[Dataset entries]
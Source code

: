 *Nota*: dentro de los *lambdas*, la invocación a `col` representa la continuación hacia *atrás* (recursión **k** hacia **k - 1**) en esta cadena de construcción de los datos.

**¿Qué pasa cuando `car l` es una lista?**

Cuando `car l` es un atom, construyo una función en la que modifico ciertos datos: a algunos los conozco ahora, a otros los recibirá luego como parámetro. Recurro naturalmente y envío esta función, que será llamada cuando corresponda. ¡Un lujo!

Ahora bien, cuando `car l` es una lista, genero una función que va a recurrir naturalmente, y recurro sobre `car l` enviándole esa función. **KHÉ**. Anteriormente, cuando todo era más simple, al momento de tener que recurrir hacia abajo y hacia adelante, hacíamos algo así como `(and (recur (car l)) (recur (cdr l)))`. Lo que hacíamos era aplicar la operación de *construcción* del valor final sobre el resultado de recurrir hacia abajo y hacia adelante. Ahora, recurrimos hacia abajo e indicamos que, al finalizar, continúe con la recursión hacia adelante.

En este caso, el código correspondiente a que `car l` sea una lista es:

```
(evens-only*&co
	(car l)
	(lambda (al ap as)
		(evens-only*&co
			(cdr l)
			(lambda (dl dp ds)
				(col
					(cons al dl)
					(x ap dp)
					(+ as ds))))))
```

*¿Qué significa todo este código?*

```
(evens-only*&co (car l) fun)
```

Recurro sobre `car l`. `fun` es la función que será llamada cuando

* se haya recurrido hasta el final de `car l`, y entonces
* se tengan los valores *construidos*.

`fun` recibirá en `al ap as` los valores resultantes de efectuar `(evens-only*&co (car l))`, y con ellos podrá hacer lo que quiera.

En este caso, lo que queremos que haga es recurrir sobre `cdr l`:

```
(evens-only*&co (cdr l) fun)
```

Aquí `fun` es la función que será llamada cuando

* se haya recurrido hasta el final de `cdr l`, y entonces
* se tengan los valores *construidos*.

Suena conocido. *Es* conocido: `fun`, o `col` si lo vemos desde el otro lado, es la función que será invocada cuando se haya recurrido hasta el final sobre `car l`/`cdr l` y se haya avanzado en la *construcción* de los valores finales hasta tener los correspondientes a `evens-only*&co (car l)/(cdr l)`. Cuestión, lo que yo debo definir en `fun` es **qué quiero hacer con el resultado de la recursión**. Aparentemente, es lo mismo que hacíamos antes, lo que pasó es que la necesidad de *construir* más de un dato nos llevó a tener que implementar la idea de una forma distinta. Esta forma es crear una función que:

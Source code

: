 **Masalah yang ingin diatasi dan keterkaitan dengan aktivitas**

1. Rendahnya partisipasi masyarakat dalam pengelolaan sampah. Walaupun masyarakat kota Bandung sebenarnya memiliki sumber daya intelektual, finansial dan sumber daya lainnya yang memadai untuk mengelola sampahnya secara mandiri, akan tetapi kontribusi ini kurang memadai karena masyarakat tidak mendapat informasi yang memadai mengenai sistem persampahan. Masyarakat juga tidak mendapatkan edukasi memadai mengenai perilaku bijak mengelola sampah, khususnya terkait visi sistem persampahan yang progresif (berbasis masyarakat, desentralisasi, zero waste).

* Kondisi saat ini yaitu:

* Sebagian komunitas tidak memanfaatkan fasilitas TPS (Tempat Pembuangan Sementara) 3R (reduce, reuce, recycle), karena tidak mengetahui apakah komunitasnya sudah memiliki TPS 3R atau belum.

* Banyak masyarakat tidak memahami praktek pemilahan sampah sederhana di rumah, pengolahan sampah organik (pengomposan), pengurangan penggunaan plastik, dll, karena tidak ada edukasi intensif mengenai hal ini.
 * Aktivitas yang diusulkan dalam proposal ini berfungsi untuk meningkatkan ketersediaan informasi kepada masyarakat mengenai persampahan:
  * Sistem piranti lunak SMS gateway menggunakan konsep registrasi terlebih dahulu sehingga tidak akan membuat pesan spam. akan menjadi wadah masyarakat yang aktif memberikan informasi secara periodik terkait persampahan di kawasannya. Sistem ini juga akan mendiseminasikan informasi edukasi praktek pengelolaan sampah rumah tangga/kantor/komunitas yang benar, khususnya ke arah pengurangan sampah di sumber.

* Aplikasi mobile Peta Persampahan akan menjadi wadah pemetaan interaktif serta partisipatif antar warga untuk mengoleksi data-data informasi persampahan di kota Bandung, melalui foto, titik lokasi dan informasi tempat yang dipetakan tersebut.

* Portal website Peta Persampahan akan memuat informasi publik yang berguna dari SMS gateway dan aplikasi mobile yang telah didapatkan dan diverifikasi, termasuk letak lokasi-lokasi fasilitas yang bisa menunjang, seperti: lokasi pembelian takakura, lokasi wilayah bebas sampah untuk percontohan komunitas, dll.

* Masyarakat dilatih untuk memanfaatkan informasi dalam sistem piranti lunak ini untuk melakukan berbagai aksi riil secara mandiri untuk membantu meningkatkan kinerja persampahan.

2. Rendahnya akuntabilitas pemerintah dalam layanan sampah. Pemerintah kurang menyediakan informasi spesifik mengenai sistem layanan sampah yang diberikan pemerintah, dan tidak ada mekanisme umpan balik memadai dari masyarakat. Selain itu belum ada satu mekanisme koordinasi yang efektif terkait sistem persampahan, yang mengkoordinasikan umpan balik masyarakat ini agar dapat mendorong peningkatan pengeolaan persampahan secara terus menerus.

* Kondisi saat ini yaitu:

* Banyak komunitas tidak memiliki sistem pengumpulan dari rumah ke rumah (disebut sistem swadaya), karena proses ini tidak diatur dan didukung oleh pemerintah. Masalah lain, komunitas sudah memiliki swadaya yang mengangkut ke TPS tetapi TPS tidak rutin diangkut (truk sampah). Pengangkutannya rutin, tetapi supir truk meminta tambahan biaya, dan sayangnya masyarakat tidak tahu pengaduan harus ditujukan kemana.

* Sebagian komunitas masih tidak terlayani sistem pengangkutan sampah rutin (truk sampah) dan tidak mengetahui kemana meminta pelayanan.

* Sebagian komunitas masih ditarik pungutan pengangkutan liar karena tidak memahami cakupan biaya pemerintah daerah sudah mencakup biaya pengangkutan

Problem to work on: Could you restate word for word the lines above from the one containing "yang dipetakan tersebut." through the one containing "kemana meminta pelayanan.", both included, and nothing else?

Exercise result:
* Aplikasi mobile Peta Persampahan akan menjadi wadah pemetaan interaktif serta partisipatif antar warga untuk mengoleksi data-data informasi persampahan di kota Bandung, melalui foto, titik lokasi dan informasi tempat yang dipetakan tersebut.

* Portal website Peta Persampahan akan memuat informasi publik yang berguna dari SMS gateway dan aplikasi mobile yang telah didapatkan dan diverifikasi, termasuk letak lokasi-lokasi fasilitas yang bisa menunjang, seperti: lokasi pembelian takakura, lokasi wilayah bebas sampah untuk percontohan komunitas, dll.

* Masyarakat dilatih untuk memanfaatkan informasi dalam sistem piranti lunak ini untuk melakukan berbagai aksi riil secara mandiri untuk membantu meningkatkan kinerja persampahan.

2. Rendahnya akuntabilitas pemerintah dalam layanan sampah. Pemerintah kurang menyediakan informasi spesifik mengenai sistem layanan sampah yang diberikan pemerintah, dan tidak ada mekanisme umpan balik memadai dari masyarakat. Selain itu belum ada satu mekanisme koordinasi yang efektif terkait sistem persampahan, yang mengkoordinasikan umpan balik masyarakat ini agar dapat mendorong peningkatan pengeolaan persampahan secara terus menerus.

* Kondisi saat ini yaitu:

* Banyak komunitas tidak memiliki sistem pengumpulan dari rumah ke rumah (disebut sistem swadaya), karena proses ini tidak diatur dan didukung oleh pemerintah. Masalah lain, komunitas sudah memiliki swadaya yang mengangkut ke TPS tetapi TPS tidak rutin diangkut (truk sampah). Pengangkutannya rutin, tetapi supir truk meminta tambahan biaya, dan sayangnya masyarakat tidak tahu pengaduan harus ditujukan kemana.

* Sebagian komunitas masih tidak terlayani sistem pengangkutan sampah rutin (truk sampah) dan tidak mengetahui kemana meminta pelayanan.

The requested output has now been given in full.